Недавний взлет исторической публицистики — пусть и недолгий — успел привлечь к себе общественное внимание. И хотя постепенно интерес к печатным изданиям этой тематики заметно снижается, они продолжают выходить в свет. Примечательно, что, несмотря на явные изменения в общественном сознании, авторы по-прежнему кладут в основу своего повествования приемы, освоенные их предшественниками и, так сказать, зачинателями жанра, делая ставку в борьбе за внимание публики на заявляемую сенсационность материала. Действительно, обещания раскрыть народу глаза на очередные тайны, белые пятна, мифы, парадоксы прошлого как минимум привлекают внимание. Впрочем, к настоящему времени подобный подход — ниспровержение основ и разрешение будто бы неразрешимых вопросов — уже несколько приелся, зато другое оружие в арсенале тех, кто взял за основу события давней и недавней истории, остается действенным и вполне уместным. Строгие историки могут сколько угодно обличать дилетантизм и амбиции создателей фольк-хистори — куда потянется массовый читатель, предугадать не сложно. Дозированно обогащая общеизвестные факты менее известными, привлекая имена знакомых массовому читателю классиков исторической науки, не перегружая свои сочинения цитатами из архивных документов, авторы “истории для народа” создают увлекательное чтение. А главное: их произведения есть в первую очередь тексты авторские, личностные — с отчетливо звучащим голосом их создателей, что всегда привлекает.
Все это в немалой мере относится к “Парадоксам российской истории” А. Шапрана — “попытке найти объяснения некоторым явлениям прошлого… истолкование которых официальной историографией оставляет столько сомнений”. Заявив таким образом о своей цели, автор уже в аннотации определяет круг вопросов, на которые читателю предстоит получить ответы. Таковых, разумеется, больше, чем глав (а глав в книге одиннадцать), однако в каждом разделе можно выделить стержневую проблему. Главы выстроены в хронологической последовательности, соответственно, взявший в руки книгу пройдет основные этапы “большого исторического пути” нашей страны, сопровождавшиеся наиболее памятными общественными потрясениями, и попытается вместе с автором найти ответы на вопросы — от почти классического: “Куда пошла русская земля после призвания в нее варяжского викинга Рюрика?” до риторического: “В чем все-таки истоки российского цареубийства?”

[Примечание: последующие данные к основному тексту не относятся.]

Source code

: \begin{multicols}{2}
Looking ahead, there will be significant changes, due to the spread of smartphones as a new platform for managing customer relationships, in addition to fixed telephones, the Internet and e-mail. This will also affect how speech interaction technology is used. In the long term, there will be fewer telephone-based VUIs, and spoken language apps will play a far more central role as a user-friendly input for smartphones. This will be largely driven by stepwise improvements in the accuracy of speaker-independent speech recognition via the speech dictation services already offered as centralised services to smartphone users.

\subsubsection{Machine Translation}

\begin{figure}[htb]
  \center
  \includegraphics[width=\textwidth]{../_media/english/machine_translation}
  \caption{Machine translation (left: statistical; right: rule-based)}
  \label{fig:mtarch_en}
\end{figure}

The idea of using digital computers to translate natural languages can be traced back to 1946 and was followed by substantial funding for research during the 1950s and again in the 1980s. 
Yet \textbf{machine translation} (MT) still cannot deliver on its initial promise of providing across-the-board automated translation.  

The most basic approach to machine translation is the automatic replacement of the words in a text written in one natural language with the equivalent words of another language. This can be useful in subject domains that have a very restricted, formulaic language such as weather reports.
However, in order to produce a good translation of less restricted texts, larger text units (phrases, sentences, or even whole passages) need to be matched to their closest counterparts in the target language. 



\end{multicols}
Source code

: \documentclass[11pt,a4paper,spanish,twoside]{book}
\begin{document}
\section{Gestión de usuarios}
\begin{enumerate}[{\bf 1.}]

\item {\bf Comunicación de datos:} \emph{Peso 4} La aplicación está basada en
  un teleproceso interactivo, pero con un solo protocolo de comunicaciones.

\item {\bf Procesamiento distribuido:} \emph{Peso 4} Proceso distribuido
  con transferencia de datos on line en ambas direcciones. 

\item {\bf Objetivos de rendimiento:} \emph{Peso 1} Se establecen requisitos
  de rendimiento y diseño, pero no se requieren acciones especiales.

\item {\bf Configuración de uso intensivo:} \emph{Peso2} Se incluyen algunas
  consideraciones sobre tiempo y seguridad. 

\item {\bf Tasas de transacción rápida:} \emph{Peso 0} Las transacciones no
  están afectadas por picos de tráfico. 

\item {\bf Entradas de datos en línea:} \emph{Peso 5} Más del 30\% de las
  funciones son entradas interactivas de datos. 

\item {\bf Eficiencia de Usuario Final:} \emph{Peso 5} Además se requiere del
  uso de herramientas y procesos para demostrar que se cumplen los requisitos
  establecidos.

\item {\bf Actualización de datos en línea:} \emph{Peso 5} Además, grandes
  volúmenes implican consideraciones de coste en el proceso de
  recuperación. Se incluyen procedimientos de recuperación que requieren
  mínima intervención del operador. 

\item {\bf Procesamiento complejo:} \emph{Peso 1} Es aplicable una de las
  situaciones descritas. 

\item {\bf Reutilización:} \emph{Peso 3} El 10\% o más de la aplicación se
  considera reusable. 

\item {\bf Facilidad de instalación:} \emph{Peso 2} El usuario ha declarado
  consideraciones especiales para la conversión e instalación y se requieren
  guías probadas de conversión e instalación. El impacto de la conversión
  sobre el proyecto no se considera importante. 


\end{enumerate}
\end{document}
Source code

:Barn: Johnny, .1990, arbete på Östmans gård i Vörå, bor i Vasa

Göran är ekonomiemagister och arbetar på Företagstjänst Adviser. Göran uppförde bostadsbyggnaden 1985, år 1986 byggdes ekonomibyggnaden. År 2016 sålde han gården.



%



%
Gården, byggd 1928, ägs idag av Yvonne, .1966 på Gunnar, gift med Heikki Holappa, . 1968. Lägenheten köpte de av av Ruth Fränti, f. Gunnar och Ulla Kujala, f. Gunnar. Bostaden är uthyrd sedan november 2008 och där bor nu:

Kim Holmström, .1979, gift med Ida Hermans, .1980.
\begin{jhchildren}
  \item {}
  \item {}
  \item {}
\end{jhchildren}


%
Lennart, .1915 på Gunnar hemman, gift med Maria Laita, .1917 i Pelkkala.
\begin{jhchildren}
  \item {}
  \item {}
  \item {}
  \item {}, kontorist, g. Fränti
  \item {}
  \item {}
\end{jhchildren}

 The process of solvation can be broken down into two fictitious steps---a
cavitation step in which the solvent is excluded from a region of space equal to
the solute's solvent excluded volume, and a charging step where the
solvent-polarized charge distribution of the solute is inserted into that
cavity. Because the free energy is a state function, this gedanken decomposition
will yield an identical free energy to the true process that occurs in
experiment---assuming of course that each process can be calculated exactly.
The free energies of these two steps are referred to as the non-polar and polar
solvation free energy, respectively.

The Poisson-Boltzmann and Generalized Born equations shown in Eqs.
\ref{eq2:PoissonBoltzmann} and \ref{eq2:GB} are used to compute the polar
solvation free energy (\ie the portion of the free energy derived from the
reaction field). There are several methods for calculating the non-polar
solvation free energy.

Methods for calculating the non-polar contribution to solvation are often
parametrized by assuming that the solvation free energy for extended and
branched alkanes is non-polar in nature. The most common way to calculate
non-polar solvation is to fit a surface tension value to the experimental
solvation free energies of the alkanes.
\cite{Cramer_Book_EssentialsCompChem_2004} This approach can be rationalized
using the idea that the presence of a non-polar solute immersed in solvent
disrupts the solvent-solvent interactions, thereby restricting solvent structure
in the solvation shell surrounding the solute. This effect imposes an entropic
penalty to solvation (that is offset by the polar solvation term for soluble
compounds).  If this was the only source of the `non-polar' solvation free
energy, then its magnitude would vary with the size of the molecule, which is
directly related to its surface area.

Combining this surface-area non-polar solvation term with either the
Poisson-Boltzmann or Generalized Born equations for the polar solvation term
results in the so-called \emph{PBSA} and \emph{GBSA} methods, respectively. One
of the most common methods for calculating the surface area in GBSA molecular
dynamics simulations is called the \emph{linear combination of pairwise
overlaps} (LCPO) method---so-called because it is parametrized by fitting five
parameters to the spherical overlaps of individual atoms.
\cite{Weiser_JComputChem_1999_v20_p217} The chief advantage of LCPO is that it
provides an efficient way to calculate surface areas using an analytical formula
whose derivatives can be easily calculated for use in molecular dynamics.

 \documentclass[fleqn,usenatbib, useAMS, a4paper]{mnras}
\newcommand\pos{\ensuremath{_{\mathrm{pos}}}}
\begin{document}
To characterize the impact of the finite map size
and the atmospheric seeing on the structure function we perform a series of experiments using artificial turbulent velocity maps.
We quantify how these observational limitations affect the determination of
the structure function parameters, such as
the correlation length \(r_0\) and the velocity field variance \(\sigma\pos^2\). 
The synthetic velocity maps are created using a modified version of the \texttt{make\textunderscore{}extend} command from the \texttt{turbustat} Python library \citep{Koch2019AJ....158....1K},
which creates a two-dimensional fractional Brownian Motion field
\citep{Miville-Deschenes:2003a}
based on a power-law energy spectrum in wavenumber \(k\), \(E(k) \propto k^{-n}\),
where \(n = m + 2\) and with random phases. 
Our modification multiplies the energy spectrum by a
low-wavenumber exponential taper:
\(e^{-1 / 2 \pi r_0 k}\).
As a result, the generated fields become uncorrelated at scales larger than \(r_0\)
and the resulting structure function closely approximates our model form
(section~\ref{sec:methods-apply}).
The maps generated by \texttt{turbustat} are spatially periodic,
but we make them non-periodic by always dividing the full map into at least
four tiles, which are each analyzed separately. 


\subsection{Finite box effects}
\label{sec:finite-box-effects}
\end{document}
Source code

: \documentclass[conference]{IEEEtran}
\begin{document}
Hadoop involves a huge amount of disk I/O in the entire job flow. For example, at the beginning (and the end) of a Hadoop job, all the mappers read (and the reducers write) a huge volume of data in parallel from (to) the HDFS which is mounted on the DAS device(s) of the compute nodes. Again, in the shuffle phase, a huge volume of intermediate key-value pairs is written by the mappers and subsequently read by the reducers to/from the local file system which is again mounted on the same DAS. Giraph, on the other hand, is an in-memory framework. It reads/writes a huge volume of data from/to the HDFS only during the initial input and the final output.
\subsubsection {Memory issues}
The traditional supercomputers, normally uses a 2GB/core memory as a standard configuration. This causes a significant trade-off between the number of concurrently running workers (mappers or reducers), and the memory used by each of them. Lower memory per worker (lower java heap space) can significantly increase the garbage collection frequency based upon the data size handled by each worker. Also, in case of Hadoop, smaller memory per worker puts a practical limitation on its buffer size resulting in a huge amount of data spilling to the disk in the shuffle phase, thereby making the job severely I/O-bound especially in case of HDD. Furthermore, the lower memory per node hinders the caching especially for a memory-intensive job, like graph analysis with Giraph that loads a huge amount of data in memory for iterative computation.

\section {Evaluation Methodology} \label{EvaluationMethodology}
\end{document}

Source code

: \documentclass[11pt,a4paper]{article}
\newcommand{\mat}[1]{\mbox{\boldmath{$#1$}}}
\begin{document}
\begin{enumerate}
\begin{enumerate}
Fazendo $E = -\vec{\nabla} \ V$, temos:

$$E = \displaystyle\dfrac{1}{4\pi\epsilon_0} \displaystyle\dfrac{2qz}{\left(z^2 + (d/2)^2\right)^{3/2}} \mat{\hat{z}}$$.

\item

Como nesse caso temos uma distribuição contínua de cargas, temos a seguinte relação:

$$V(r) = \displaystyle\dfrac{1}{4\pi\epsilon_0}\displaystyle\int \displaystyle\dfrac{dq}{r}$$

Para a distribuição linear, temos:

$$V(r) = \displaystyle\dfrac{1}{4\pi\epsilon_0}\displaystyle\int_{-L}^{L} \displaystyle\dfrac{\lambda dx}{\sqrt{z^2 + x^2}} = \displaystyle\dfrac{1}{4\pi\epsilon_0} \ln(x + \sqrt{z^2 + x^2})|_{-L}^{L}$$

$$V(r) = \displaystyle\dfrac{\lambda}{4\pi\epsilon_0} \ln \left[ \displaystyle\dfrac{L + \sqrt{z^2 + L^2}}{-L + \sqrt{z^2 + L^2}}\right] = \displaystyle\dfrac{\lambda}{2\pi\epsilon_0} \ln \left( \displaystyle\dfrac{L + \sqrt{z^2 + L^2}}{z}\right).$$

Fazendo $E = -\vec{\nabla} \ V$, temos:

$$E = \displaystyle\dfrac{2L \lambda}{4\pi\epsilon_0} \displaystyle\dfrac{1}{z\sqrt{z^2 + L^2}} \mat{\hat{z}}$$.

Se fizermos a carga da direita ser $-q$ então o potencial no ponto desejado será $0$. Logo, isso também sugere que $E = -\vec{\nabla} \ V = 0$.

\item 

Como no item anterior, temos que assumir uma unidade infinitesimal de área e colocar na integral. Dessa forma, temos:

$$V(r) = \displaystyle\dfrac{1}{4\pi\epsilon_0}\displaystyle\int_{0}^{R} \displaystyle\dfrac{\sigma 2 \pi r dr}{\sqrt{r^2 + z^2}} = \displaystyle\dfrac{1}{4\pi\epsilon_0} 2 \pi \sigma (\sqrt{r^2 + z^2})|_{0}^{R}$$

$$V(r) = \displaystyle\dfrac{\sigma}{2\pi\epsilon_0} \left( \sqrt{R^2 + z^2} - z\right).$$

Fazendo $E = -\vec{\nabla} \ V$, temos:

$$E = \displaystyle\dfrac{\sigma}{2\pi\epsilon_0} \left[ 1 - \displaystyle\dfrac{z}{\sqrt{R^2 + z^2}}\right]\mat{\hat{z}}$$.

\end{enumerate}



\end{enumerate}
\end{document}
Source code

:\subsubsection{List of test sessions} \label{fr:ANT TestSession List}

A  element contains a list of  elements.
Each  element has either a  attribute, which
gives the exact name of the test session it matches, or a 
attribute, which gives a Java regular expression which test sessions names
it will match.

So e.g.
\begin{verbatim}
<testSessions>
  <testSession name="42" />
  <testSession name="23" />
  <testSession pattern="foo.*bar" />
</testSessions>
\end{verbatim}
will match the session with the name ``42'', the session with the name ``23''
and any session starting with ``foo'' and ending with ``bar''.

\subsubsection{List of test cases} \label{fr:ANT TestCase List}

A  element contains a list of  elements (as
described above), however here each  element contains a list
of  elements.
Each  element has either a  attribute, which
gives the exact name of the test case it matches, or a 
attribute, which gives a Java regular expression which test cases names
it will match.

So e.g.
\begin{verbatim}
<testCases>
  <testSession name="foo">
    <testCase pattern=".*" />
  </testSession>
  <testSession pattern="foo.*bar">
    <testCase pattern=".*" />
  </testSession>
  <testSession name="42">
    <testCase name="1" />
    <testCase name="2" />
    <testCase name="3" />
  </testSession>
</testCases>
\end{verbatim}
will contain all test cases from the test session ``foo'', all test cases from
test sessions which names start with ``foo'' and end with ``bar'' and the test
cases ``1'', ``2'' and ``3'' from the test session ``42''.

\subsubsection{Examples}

Впрочем, среди вопросов есть и не столь глобальные, зато гораздо более громкие. Был ли авантюристом Борис Федорович Годунов? Виновен ли отец в трагедии царевича Алексея? Заслуживает ли М.И. Кутузов звания “спасителя Отечества”? И нужно признать: страницы, где А. Шапран рисует портрет того или иного яркого исторического деятеля, наиболее живописны. Автор не жалеет ярких красок ни для тех, кто заслужили его уважение (в их числе, например, “легендарный герой и выдающийся полководец” Владимир Мономах, в период княжения которого “звание киевского князя снова начинает отвечать своему названию — великого”), ни для тех, кто удостоились лишь его презрения (и здесь максимальный накал эмоций приходится на главу об Иоанне IV Грозном). Но есть и еще одна категория — те, кто так и не были оценены по достоинству и о ком в памяти последующих поколений остались лишь негативные воспоминания (как, например, генерал-фельдмаршал, главнокомандующий русской армией во время русско-турецкой войны 1735—1739 годов, впоследствии двадцать лет проведший в сибирской ссылке Христофор Антонович Миних или Петр III, который “до конца оставался истинным немцем, и только”). Посвящая таким “историческим неудачникам” не просто отдельные страницы, а целые главы, автор горячо спешит исправить свершившуюся, по его мнению, несправедливость.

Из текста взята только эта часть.